» What is being asked
This exercise calls for every line of the listing below that contains the word "master".

» Material shown
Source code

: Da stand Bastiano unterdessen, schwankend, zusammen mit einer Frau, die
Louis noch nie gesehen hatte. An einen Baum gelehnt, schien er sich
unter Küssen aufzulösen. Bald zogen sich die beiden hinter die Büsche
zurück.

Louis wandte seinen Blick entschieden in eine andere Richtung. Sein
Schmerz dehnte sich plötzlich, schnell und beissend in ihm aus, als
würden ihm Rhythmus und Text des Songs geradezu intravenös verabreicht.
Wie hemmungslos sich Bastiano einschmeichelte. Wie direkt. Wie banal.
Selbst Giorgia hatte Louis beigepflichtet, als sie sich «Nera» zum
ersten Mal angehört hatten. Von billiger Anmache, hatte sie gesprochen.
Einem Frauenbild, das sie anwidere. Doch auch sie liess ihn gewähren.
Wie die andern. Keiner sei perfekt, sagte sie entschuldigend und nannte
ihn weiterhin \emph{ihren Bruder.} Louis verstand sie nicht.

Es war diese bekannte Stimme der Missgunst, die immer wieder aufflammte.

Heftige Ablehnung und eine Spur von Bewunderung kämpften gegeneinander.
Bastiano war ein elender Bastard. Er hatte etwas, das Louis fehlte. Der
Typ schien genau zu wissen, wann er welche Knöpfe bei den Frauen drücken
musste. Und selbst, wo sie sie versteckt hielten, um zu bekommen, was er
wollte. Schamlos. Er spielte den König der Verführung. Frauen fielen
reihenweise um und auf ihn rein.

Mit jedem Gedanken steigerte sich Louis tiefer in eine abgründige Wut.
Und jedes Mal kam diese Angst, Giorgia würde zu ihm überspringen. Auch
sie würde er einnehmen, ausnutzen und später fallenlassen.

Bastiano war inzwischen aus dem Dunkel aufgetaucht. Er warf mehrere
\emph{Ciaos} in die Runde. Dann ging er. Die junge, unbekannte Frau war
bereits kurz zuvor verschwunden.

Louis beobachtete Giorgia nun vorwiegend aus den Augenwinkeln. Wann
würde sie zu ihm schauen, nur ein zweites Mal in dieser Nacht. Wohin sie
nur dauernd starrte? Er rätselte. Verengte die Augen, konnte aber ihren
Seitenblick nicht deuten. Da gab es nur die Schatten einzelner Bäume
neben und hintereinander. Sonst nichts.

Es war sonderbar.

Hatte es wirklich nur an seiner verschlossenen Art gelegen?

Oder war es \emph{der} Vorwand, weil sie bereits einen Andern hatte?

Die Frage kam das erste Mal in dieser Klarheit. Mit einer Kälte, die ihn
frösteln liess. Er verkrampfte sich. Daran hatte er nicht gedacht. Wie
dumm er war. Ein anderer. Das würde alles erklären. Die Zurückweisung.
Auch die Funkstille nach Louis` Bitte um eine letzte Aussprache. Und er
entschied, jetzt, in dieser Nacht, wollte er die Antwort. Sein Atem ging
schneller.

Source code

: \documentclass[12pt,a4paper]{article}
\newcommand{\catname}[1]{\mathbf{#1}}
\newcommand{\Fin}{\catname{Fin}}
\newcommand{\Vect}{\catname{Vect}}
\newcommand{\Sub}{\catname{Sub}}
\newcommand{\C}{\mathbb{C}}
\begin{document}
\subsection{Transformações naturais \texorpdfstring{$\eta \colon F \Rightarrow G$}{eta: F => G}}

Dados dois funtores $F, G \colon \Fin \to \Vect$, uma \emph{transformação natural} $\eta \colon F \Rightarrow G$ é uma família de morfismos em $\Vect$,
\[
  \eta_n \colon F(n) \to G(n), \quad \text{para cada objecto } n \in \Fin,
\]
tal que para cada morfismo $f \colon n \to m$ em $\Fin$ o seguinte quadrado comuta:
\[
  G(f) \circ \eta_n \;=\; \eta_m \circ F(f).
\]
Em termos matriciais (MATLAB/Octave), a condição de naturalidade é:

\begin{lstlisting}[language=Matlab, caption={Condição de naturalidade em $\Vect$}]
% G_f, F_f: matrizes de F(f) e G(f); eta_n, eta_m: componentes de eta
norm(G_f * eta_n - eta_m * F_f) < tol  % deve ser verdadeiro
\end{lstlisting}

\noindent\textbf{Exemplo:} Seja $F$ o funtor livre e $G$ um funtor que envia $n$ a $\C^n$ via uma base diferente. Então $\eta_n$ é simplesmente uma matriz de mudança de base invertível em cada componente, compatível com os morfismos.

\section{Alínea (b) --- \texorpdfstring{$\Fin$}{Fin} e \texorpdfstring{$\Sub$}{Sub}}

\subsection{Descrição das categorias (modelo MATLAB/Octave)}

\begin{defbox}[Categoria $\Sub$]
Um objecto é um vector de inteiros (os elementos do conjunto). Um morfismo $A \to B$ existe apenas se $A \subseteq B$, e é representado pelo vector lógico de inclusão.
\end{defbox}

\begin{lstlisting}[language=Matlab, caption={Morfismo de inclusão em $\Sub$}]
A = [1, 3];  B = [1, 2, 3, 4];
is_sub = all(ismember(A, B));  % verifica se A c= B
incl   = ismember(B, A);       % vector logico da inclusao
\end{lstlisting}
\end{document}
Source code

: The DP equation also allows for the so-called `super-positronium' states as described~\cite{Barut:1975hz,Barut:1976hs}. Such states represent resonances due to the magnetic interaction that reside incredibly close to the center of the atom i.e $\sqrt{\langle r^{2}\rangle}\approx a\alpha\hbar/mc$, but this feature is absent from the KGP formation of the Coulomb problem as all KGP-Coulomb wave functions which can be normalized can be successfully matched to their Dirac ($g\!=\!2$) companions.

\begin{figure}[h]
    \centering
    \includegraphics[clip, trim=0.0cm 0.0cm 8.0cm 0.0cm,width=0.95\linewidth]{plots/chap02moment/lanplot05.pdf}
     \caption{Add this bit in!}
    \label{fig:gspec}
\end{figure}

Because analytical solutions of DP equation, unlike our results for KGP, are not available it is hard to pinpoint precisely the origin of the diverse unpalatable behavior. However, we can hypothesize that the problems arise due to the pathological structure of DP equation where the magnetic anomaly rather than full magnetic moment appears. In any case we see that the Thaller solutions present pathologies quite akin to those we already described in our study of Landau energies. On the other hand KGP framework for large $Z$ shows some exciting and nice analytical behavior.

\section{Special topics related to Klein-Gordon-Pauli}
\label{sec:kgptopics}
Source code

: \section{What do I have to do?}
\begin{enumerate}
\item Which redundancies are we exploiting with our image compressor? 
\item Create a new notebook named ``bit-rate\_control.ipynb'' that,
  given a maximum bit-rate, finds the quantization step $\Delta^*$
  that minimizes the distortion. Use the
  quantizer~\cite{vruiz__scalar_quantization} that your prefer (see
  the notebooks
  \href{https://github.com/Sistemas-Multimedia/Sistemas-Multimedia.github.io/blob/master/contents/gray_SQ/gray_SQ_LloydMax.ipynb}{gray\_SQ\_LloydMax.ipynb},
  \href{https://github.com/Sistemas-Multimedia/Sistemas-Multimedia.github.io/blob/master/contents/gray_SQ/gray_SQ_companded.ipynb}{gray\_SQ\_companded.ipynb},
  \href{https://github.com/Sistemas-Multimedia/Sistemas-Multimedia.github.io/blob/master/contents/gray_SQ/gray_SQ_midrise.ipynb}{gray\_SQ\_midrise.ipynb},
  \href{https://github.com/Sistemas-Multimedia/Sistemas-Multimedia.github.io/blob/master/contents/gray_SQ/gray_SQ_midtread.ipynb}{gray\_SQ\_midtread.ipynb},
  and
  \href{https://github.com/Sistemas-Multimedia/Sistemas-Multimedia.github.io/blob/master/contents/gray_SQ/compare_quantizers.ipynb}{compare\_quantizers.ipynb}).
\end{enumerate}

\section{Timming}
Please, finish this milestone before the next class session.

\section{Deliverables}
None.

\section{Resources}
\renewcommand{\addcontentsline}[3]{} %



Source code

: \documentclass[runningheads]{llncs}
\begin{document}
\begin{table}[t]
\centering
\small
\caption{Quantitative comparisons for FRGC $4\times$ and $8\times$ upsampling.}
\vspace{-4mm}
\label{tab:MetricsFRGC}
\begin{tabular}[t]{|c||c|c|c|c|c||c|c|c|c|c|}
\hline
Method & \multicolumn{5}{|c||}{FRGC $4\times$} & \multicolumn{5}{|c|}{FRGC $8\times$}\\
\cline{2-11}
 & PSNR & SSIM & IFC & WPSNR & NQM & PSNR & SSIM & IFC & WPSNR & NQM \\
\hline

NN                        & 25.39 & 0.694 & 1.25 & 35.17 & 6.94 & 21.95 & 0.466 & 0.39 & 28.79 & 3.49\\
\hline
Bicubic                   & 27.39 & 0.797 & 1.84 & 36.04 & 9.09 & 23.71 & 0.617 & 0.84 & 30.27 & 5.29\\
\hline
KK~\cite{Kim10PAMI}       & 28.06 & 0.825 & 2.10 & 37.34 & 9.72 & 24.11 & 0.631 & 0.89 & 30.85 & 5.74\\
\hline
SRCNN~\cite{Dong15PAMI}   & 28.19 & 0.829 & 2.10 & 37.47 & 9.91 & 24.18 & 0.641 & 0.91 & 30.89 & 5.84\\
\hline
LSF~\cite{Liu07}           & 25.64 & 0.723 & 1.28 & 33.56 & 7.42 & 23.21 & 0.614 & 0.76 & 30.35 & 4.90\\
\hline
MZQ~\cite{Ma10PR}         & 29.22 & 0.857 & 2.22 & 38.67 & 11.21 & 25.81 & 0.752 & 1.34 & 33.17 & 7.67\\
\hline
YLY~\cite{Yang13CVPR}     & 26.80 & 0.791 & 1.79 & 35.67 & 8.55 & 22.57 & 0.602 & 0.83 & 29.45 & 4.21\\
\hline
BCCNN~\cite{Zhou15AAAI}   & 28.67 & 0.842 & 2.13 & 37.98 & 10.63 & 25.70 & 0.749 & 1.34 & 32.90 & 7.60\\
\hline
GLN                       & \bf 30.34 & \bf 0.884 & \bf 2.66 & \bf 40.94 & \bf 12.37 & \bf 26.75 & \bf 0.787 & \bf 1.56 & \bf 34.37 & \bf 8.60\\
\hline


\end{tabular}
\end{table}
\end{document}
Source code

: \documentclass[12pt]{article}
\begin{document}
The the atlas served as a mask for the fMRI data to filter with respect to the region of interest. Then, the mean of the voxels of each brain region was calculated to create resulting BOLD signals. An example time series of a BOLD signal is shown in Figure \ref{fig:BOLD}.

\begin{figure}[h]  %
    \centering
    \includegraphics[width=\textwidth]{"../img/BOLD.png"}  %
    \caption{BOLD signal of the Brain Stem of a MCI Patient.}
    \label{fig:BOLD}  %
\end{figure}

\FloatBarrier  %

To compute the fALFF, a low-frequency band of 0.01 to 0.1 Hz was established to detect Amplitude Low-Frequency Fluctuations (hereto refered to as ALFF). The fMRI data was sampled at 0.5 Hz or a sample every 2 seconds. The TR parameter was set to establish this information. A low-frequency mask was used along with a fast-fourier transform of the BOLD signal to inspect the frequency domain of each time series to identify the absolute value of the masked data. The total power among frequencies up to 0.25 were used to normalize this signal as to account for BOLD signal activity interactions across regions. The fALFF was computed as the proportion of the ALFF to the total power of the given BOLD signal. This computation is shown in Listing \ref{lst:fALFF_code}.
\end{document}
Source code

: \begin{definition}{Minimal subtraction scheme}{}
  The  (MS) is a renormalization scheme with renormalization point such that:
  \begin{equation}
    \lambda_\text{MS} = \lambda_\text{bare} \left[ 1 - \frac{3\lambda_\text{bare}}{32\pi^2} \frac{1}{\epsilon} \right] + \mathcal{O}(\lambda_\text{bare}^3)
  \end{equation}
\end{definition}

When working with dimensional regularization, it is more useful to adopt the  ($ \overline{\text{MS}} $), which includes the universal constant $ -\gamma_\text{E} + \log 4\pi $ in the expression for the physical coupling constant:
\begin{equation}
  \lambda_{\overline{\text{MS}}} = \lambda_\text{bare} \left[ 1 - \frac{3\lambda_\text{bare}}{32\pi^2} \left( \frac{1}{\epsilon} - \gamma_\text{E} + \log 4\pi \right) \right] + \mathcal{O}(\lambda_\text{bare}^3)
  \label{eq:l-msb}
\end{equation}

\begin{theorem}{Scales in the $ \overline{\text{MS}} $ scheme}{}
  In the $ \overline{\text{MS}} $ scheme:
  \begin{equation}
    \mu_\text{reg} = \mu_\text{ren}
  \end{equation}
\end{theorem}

» Result of this exercise
  \href{https://github.com/Sistemas-Multimedia/Sistemas-Multimedia.github.io/blob/master/contents/gray_SQ/gray_SQ_LloydMax.ipynb}{gray\_SQ\_LloydMax.ipynb},
  \href{https://github.com/Sistemas-Multimedia/Sistemas-Multimedia.github.io/blob/master/contents/gray_SQ/gray_SQ_companded.ipynb}{gray\_SQ\_companded.ipynb},
  \href{https://github.com/Sistemas-Multimedia/Sistemas-Multimedia.github.io/blob/master/contents/gray_SQ/gray_SQ_midrise.ipynb}{gray\_SQ\_midrise.ipynb},
  \href{https://github.com/Sistemas-Multimedia/Sistemas-Multimedia.github.io/blob/master/contents/gray_SQ/gray_SQ_midtread.ipynb}{gray\_SQ\_midtread.ipynb},
  \href{https://github.com/Sistemas-Multimedia/Sistemas-Multimedia.github.io/blob/master/contents/gray_SQ/compare_quantizers.ipynb}{compare\_quantizers.ipynb}).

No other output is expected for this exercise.